Whenever the word "frun" turns up in a line below, that line should be copied.

[Plain-text document sources]
*-*-*

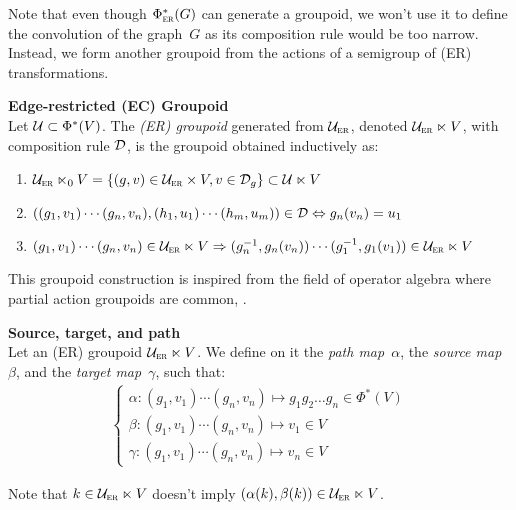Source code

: Note that even though $\Phi_{\operatorname{\textsc{er}}}^*(G)$ can generate a groupoid, we won't use it to define the convolution of the graph~$G$ as its composition rule would be too narrow. Instead, we form another groupoid from the actions of a semigroup of (ER) transformations.

\begin{definition}\textbf{Edge-restricted (EC) Groupoid}\\
Let $\mathcal{U} \subset \Phi^*(V)$. The \emph{(ER) groupoid} generated from $\mathcal{U}_{\operatorname{\textsc{er}}}$, denoted $\mathcal{U}_{\operatorname{\textsc{er}}} \ltimes V$, with composition rule $\mathcal{D}$, is the groupoid obtained inductively as:
\begin{enumerate}
  \item $\mathcal{U}_{\operatorname{\textsc{er}}} \ltimes_0 V = \{(g,v) \in \mathcal{U}_{\operatorname{\textsc{er}}} \times V, v \in \mathcal{D}_g \} \subset \mathcal{U} \ltimes V$
  \item $((g_1,v_1) \cdots (g_n,v_n) , (h_1,u_1) \cdots (h_m,u_m)) \in \mathcal{D} \Leftrightarrow g_n(v_n) = u_1$
  \item $(g_1,v_1) \cdots (g_n,v_n) \in \mathcal{U}_{\operatorname{\textsc{er}}} \ltimes V \Rightarrow (g_n^{-1}, g_n(v_n)) \cdots (g_1^{-1}, g_1(v_1)) \in \mathcal{U}_{\operatorname{\textsc{er}}} \ltimes V$
\end{enumerate}
\end{definition}

\begin{remark}
This groupoid construction is inspired from the field of operator algebra where partial action groupoids are common, \eg \cite{nica1994groupoid,exel1998partial,li2016partial}.
\end{remark}

\begin{definition}\textbf{Source, target, and path}\\
Let an (ER) groupoid $\mathcal{U}_{\operatorname{\textsc{er}}} \ltimes V$. We define on it the \emph{path map}~$\alpha$, the \emph{source map}~$\beta$, and the \emph{target map}~$\gamma$, such that:
\begin{gather*}
\begin{cases}
  \alpha: (g_1,v_1) \cdots (g_n,v_n) \mapsto g_1g_2\ldots g_n \in \Phi^*(V)\\
  \beta: (g_1,v_1) \cdots (g_n,v_n) \mapsto v_1 \in V\\
  \gamma: (g_1,v_1) \cdots (g_n,v_n) \mapsto v_n \in V
\end{cases}
\end{gather*}
\end{definition}

\begin{remark}Note that $k \in \mathcal{U}_{\operatorname{\textsc{er}}} \ltimes V$ doesn't imply $(\alpha(k), \beta(k)) \in \mathcal{U}_{\operatorname{\textsc{er}}} \ltimes V$.
\end{remark}

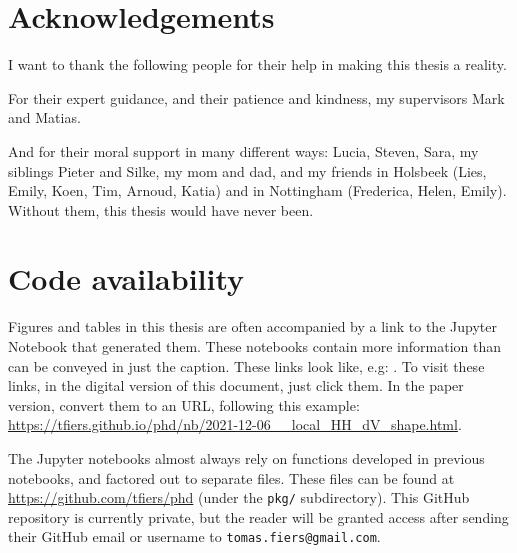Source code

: 

\chapter*{Acknowledgements}

I want to thank the following people for their help in making this thesis a reality.

For their expert guidance, and their patience and kindness, my supervisors Mark and Matias.

And for their moral support in many different ways:
Lucia, Steven, Sara, my siblings Pieter and Silke, my mom and dad, and my friends in Holsbeek (Lies, Emily, Koen, Tim, Arnoud, Katia) and in Nottingham (Frederica, Helen, Emily).
Without them, this thesis would have never been.


\chapter*{Code availability}

Figures and tables in this thesis are often accompanied by a link to the Jupyter Notebook that generated them. These notebooks contain more information than can be conveyed in just the caption. These links look like, e.g:
.
To visit these links, in the digital version of this document, just click them. In the paper version, convert them to an URL, following this example: {\small \url{https://tfiers.github.io/phd/nb/2021-12-06__local_HH_dV_shape.html}}.

The Jupyter notebooks almost always rely on functions developed in previous notebooks, and factored out to separate files. These files can be found at \url{https://github.com/tfiers/phd} (under the \texttt{pkg/} subdirectory). This GitHub repository is currently private, but the reader will be granted access after sending their GitHub email or username to \texttt{tomas.fiers@gmail.com}.
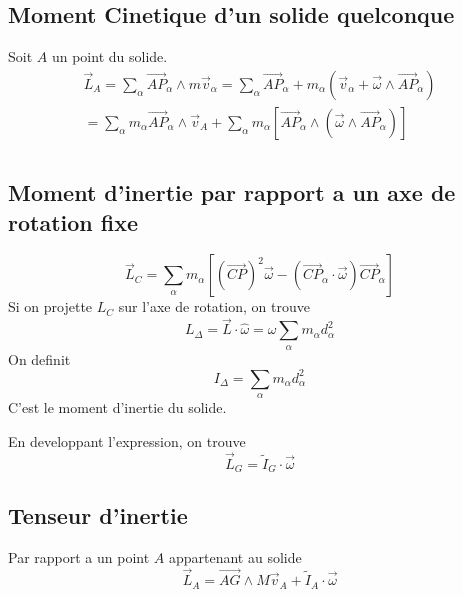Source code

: \documentclass[../main.tex]{subfiles}
\begin{document}
\subsection{Moment Cinetique d'un solide quelconque}
Soit $A$ un point du solide.
\begin{align}
	\vec{L}_A = \sum_\alpha \vec{AP}_\alpha \land m \vec{v}_\alpha = \sum_\alpha \vec{AP}_\alpha + m_\alpha ( \vec{v}_\alpha + \vec{\omega} \land \vec{AP}_\alpha) \\
	= \sum_\alpha m_\alpha \vec{AP}_\alpha \land \vec{v}_A + \sum_\alpha m_\alpha \left[\vec{AP}_\alpha \land ( \vec{\omega} \land \vec{AP}_\alpha)\right] \\
\end{align}
\subsection{Moment d'inertie par rapport a un axe de rotation fixe}
\[ 
	\vec{L}_C = \sum_\alpha m_\alpha \left[ ( \vec{CP})^{2} \vec{\omega} - ( \vec{CP}_\alpha \cdot \vec{\omega}) \vec{CP}_\alpha\right] 
\]
Si on projette $L_C$ sur l'axe de rotation, on trouve
\[ 
L_\Delta = \vec{L} \cdot \hat{\omega} = \omega \sum_\alpha m_\alpha d_\alpha^{2}
\]
On definit
\[ 
I_\Delta = \sum_\alpha m_\alpha d_\alpha^{2}
\]
C'est le moment d'inertie du solide.

En developpant l'expression, on trouve
\[ 
	\vec{L}_G = \tilde{I}_G \cdot \vec{\omega}
\]
\subsection{Tenseur d'inertie}
Par rapport a un point $A$ appartenant au solide
\[ 
	\vec{L}_A = \vec{AG} \land  M \vec{v}_A + \tilde{I}_A \cdot \vec{\omega}
\]
\end{document}
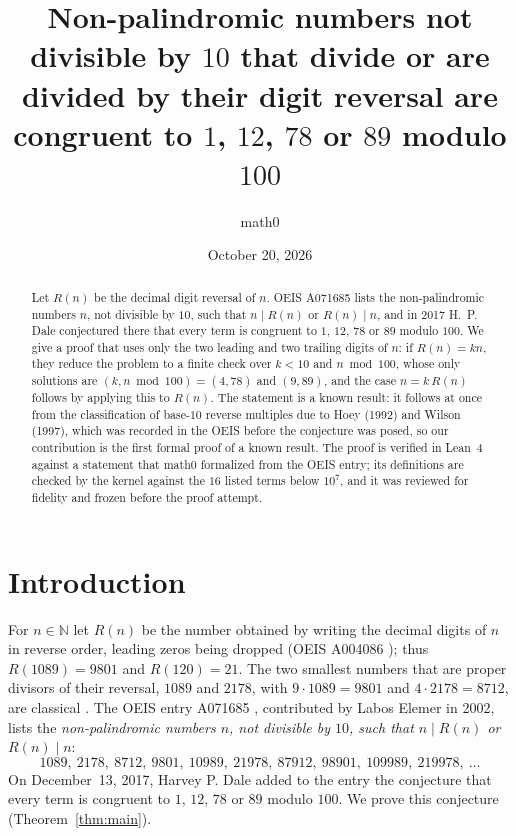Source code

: \documentclass[11pt]{amsart}
\title[Reverse divisors modulo 100]{Non-palindromic numbers not divisible by $10$ that divide or are divided by their digit reversal are congruent to $1$, $12$, $78$ or $89$ modulo $100$}
\author{math0}
\date{October 20, 2026}
\theoremstyle{plain}
\theoremstyle{definition}
\newcommand{\N}{\mathbb{N}}
\begin{document}
\begin{abstract}
Let $R(n)$ be the decimal digit reversal of $n$. OEIS A071685 lists the non-palindromic numbers $n$, not divisible by $10$, such that $n\mid R(n)$ or $R(n)\mid n$, and in 2017 H.~P. Dale conjectured there that every term is congruent to $1$, $12$, $78$ or $89$ modulo $100$.
We give a proof that uses only the two leading and two trailing digits of $n$: if $R(n)=kn$, they reduce the problem to a finite check over $k<10$ and $n\bmod100$, whose only solutions are $(k,n\bmod100)=(4,78)$ and $(9,89)$, and the case $n=k\,R(n)$ follows by applying this to $R(n)$.
The statement is a known result: it follows at once from the classification of base-$10$ reverse multiples due to Hoey (1992) and Wilson (1997), which was recorded in the OEIS before the conjecture was posed, so our contribution is the first formal proof of a known result.
The proof is verified in Lean~4 against a statement that math0 formalized from the OEIS entry; its definitions are checked by the kernel against the $16$ listed terms below $10^7$, and it was reviewed for fidelity and frozen before the proof attempt.
\end{abstract}
\maketitle

\section{Introduction}

For $n\in\N$ let $R(n)$ be the number obtained by writing the decimal digits of $n$ in reverse order, leading zeros being dropped (OEIS A004086 \cite{A004086}); thus $R(1089)=9801$ and $R(120)=21$. The two smallest numbers that are proper divisors of their reversal, $1089$ and $2178$, with $9\cdot1089=9801$ and $4\cdot2178=8712$, are classical \cite{Sloane}. The OEIS entry A071685 \cite{A071685}, contributed by Labos Elemer in 2002, lists the \emph{non-palindromic numbers $n$, not divisible by $10$, such that $n\mid R(n)$ or $R(n)\mid n$}:
\[
  1089,\ 2178,\ 8712,\ 9801,\ 10989,\ 21978,\ 87912,\ 98901,\ 109989,\ 219978,\ \dots
\]
On December~13, 2017, Harvey P. Dale added to the entry the conjecture that every term is congruent to $1$, $12$, $78$ or $89$ modulo $100$. We prove this conjecture (Theorem~\ref{thm:main}).
\end{document}
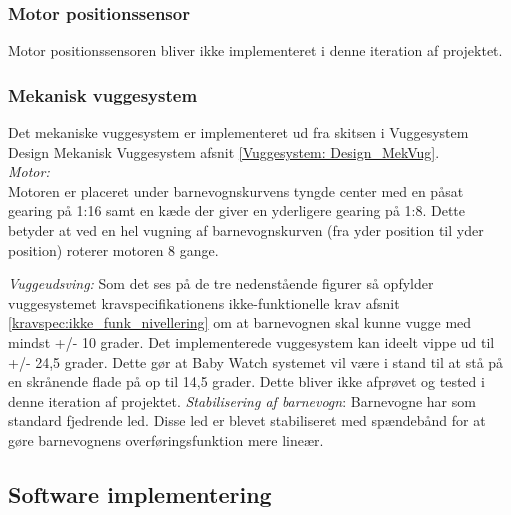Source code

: \subsubsection{Motor positionssensor}
Motor positionssensoren bliver ikke implementeret i denne iteration af projektet.

\newpage
\subsubsection{Mekanisk vuggesystem}
\label{Vuggesystem: Implementering_MV} 
Det mekaniske vuggesystem er implementeret ud fra skitsen i Vuggesystem Design Mekanisk Vuggesystem afsnit \ref{Vuggesystem: Design_MekVug}. \\
\textit{Motor:}\\
Motoren er placeret under barnevognskurvens tyngde center med en påsat gearing på 1:16 samt en kæde der giver en yderligere gearing på 1:8. Dette betyder at ved en hel vugning af barnevognskurven (fra yder position til yder position) roterer motoren 8 gange.

\textit{Vuggeudsving:}
Som det ses på de tre nedenstående figurer så opfylder vuggesystemet kravspecifikationens ikke-funktionelle krav afsnit \ref{kravspec:ikke_funk_nivellering} om at barnevognen skal kunne vugge med mindst +/- 10 grader. Det implementerede vuggesystem  kan ideelt vippe ud til +/- 24,5 grader. Dette gør at Baby Watch systemet vil være i stand til at stå på en skrånende flade på op til 14,5 grader. Dette bliver ikke afprøvet og tested i denne iteration af projektet. 
\textit{Stabilisering af barnevogn}:
Barnevogne har som standard fjedrende led. Disse led er blevet stabiliseret med spændebånd for at gøre barnevognens overføringsfunktion mere lineær. 
\subsection{Software implementering}
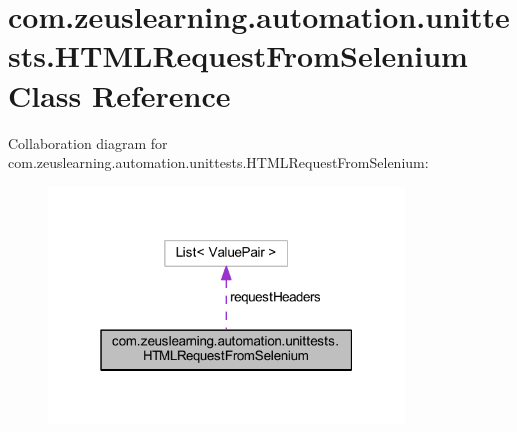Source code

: \hypertarget{classcom_1_1zeuslearning_1_1automation_1_1unittests_1_1HTMLRequestFromSelenium}{}\section{com.\+zeuslearning.\+automation.\+unittests.\+H\+T\+M\+L\+Request\+From\+Selenium Class Reference}
\label{classcom_1_1zeuslearning_1_1automation_1_1unittests_1_1HTMLRequestFromSelenium}


Collaboration diagram for com.\+zeuslearning.\+automation.\+unittests.\+H\+T\+M\+L\+Request\+From\+Selenium\+:
\nopagebreak
\begin{figure}[H]
\begin{center}
\leavevmode
\includegraphics[width=268pt]{d7/d07/classcom_1_1zeuslearning_1_1automation_1_1unittests_1_1HTMLRequestFromSelenium__coll__graph}
\end{center}
\end{figure}
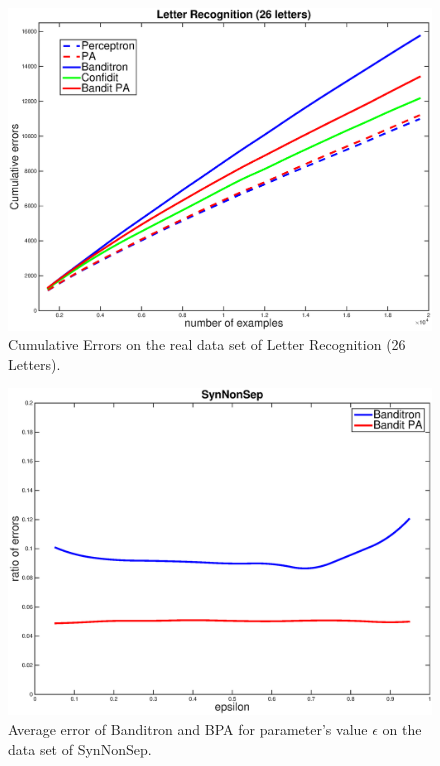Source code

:\documentclass[preprint,12pt,authoryear]{elsarticle}
\begin{document}
\begin{figure}[h!]
	\centerline{
		\includegraphics[scale = 0.4]{figs/26LR.eps}}
	\caption{Cumulative Errors  on the real data set of Letter Recognition (26 Letters).}
	\label{pic:BPALR26}
\end{figure}

\begin{figure}[h!]
	\centerline{
		\includegraphics[scale = 0.4]{figs/SynNonSep_gamma.eps}}
	\caption{Average error of Banditron and BPA for parameter's value $\epsilon$ on the data set of SynNonSep. }
	\label{pic:BPASNSerr}
\end{figure}
\end{document}
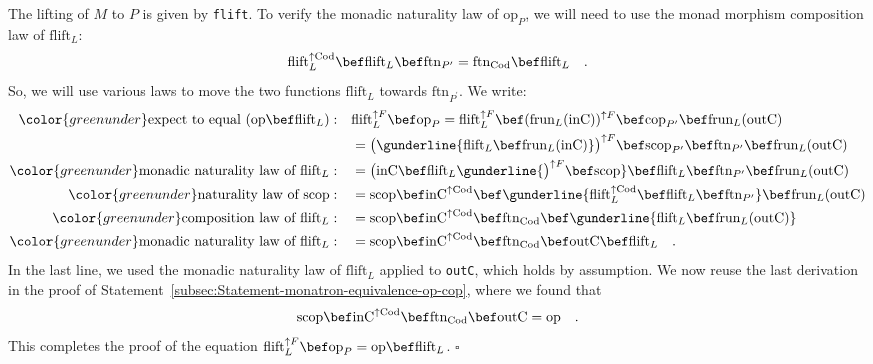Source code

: The lifting of $M$ to $P$ is given by \lstinline!flift!. To verify
the monadic naturality law of $\text{op}_{P}$, we will need to use
the monad morphism composition law of $\text{flift}_{L}$:
\[
\text{flift}_{L}^{\uparrow\text{Cod}}\bef\text{flift}_{L}\bef\text{ftn}_{P^{\prime}}=\text{ftn}_{\text{Cod}}\bef\text{flift}_{L}\quad.
\]
So, we will use various laws to move the two functions $\text{flift}_{L}$
towards $\text{ftn}_{P^{\prime}}$. We write:
\begin{align*}
{\color{greenunder}\text{expect to equal }(\text{op}\bef\text{flift}_{L}):}\quad & \text{flift}_{L}^{\uparrow F}\bef\text{op}_{P}=\text{flift}_{L}^{\uparrow F}\bef(\text{frun}_{L}(\text{inC}))^{\uparrow F}\bef\text{cop}_{P^{\prime}}\bef\text{frun}_{L}(\text{outC})\\
 & =\big(\gunderline{\text{flift}_{L}\bef\text{frun}_{L}(\text{inC})}\big)^{\uparrow F}\bef\text{scop}_{P^{\prime}}\bef\text{ftn}_{P^{\prime}}\bef\text{frun}_{L}(\text{outC})\\
{\color{greenunder}\text{monadic naturality law of }\text{flift}_{L}:}\quad & =\big(\text{inC}\bef\text{flift}_{L}\gunderline{\big)^{\uparrow F}\bef\text{scop}}\bef\text{flift}_{L}\bef\text{ftn}_{P^{\prime}}\bef\text{frun}_{L}(\text{outC})\\
{\color{greenunder}\text{naturality law of }\text{scop}:}\quad & =\text{scop}\bef\text{inC}^{\uparrow\text{Cod}}\bef\gunderline{\text{flift}_{L}^{\uparrow\text{Cod}}\bef\text{flift}_{L}\bef\text{ftn}_{P^{\prime}}}\bef\text{frun}_{L}(\text{outC})\\
{\color{greenunder}\text{composition law of }\text{flift}_{L}:}\quad & =\text{scop}\bef\text{inC}^{\uparrow\text{Cod}}\bef\text{ftn}_{\text{Cod}}\bef\gunderline{\text{flift}_{L}\bef\text{frun}_{L}(\text{outC})}\\
{\color{greenunder}\text{monadic naturality law of }\text{flift}_{L}:}\quad & =\text{scop}\bef\text{inC}^{\uparrow\text{Cod}}\bef\text{ftn}_{\text{Cod}}\bef\text{outC}\bef\text{flift}_{L}\quad.
\end{align*}
In the last line, we used the monadic naturality law of $\text{flift}_{L}$
applied to \lstinline!outC!, which holds by assumption. We now reuse
the last derivation in the proof of Statement~\ref{subsec:Statement-monatron-equivalence-op-cop},
where we found that
\[
\text{scop}\bef\text{inC}^{\uparrow\text{Cod}}\bef\text{ftn}_{\text{Cod}}\bef\text{outC}=\text{op}\quad.
\]
This completes the proof of the equation $\text{flift}_{L}^{\uparrow F}\bef\text{op}_{P}=\text{op}\bef\text{flift}_{L}$.
$\square$

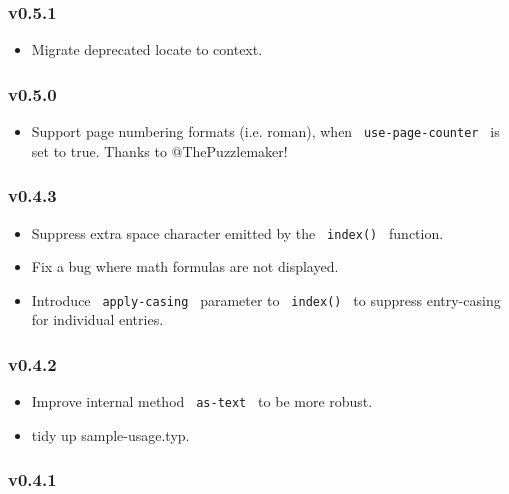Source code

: \subsubsection{v0.5.1}\label{v0.5.1}

\begin{itemize}
\tightlist
\item
  Migrate deprecated locate to context.
\end{itemize}

\subsubsection{v0.5.0}\label{v0.5.0}

\begin{itemize}
\tightlist
\item
  Support page numbering formats (i.e. roman), when
  \texttt{\ use-page-counter\ } is set to true. Thanks to
  @ThePuzzlemaker!
\end{itemize}

\subsubsection{v0.4.3}\label{v0.4.3}

\begin{itemize}
\tightlist
\item
  Suppress extra space character emitted by the \texttt{\ index()\ }
  function.
\item
  Fix a bug where math formulas are not displayed.
\item
  Introduce \texttt{\ apply-casing\ } parameter to \texttt{\ index()\ }
  to suppress entry-casing for individual entries.
\end{itemize}

\subsubsection{v0.4.2}\label{v0.4.2}

\begin{itemize}
\tightlist
\item
  Improve internal method \texttt{\ as-text\ } to be more robust.
\item
  tidy up sample-usage.typ.
\end{itemize}

\subsubsection{v0.4.1}\label{v0.4.1}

*-*-*

_Written reply_:
{\color{greenunder}\text{expect to equal }(\text{op}\bef\text{flift}_{L}):}\quad & \text{flift}_{L}^{\uparrow F}\bef\text{op}_{P}=\text{flift}_{L}^{\uparrow F}\bef(\text{frun}_{L}(\text{inC}))^{\uparrow F}\bef\text{cop}_{P^{\prime}}\bef\text{frun}_{L}(\text{outC})\\
 & =\big(\gunderline{\text{flift}_{L}\bef\text{frun}_{L}(\text{inC})}\big)^{\uparrow F}\bef\text{scop}_{P^{\prime}}\bef\text{ftn}_{P^{\prime}}\bef\text{frun}_{L}(\text{outC})\\
{\color{greenunder}\text{monadic naturality law of }\text{flift}_{L}:}\quad & =\big(\text{inC}\bef\text{flift}_{L}\gunderline{\big)^{\uparrow F}\bef\text{scop}}\bef\text{flift}_{L}\bef\text{ftn}_{P^{\prime}}\bef\text{frun}_{L}(\text{outC})\\
{\color{greenunder}\text{naturality law of }\text{scop}:}\quad & =\text{scop}\bef\text{inC}^{\uparrow\text{Cod}}\bef\gunderline{\text{flift}_{L}^{\uparrow\text{Cod}}\bef\text{flift}_{L}\bef\text{ftn}_{P^{\prime}}}\bef\text{frun}_{L}(\text{outC})\\
{\color{greenunder}\text{composition law of }\text{flift}_{L}:}\quad & =\text{scop}\bef\text{inC}^{\uparrow\text{Cod}}\bef\text{ftn}_{\text{Cod}}\bef\gunderline{\text{flift}_{L}\bef\text{frun}_{L}(\text{outC})}\\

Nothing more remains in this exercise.